* _Aim of the task_
Retype the tail of the data exactly, starting at the line containing "16. And they" and stopping at the last line.

* _Data for review_
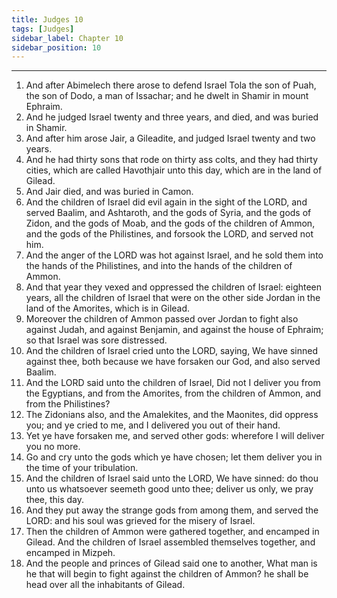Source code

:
 ```yaml
---
title: Judges 10
tags: [Judges]
sidebar_label: Chapter 10
sidebar_position: 10
---
```


---
1. And after Abimelech there arose to defend Israel Tola the son of Puah, the son of Dodo, a man of Issachar; and he dwelt in Shamir in mount Ephraim.
2. And he judged Israel twenty and three years, and died, and was buried in Shamir.
3. And after him arose Jair, a Gileadite, and judged Israel twenty and two years.
4. And he had thirty sons that rode on thirty ass colts, and they had thirty cities, which are called Havothjair unto this day, which are in the land of Gilead.
5. And Jair died, and was buried in Camon.
6. And the children of Israel did evil again in the sight of the LORD, and served Baalim, and Ashtaroth, and the gods of Syria, and the gods of Zidon, and the gods of Moab, and the gods of the children of Ammon, and the gods of the Philistines, and forsook the LORD, and served not him.
7. And the anger of the LORD was hot against Israel, and he sold them into the hands of the Philistines, and into the hands of the children of Ammon.
8. And that year they vexed and oppressed the children of Israel: eighteen years, all the children of Israel that were on the other side Jordan in the land of the Amorites, which is in Gilead.
9. Moreover the children of Ammon passed over Jordan to fight also against Judah, and against Benjamin, and against the house of Ephraim; so that Israel was sore distressed.
10. And the children of Israel cried unto the LORD, saying, We have sinned against thee, both because we have forsaken our God, and also served Baalim.
11. And the LORD said unto the children of Israel, Did not I deliver you from the Egyptians, and from the Amorites, from the children of Ammon, and from the Philistines?
12. The Zidonians also, and the Amalekites, and the Maonites, did oppress you; and ye cried to me, and I delivered you out of their hand.
13. Yet ye have forsaken me, and served other gods: wherefore I will deliver you no more.
14. Go and cry unto the gods which ye have chosen; let them deliver you in the time of your tribulation.
15. And the children of Israel said unto the LORD, We have sinned: do thou unto us whatsoever seemeth good unto thee; deliver us only, we pray thee, this day.
16. And they put away the strange gods from among them, and served the LORD: and his soul was grieved for the misery of Israel.
17. Then the children of Ammon were gathered together, and encamped in Gilead. And the children of Israel assembled themselves together, and encamped in Mizpeh.
18. And the people and princes of Gilead said one to another, What man is he that will begin to fight against the children of Ammon? he shall be head over all the inhabitants of Gilead.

* _Response for this exercise_
16. And they put away the strange gods from among them, and served the LORD: and his soul was grieved for the misery of Israel.
17. Then the children of Ammon were gathered together, and encamped in Gilead. And the children of Israel assembled themselves together, and encamped in Mizpeh.
18. And the people and princes of Gilead said one to another, What man is he that will begin to fight against the children of Ammon? he shall be head over all the inhabitants of Gilead.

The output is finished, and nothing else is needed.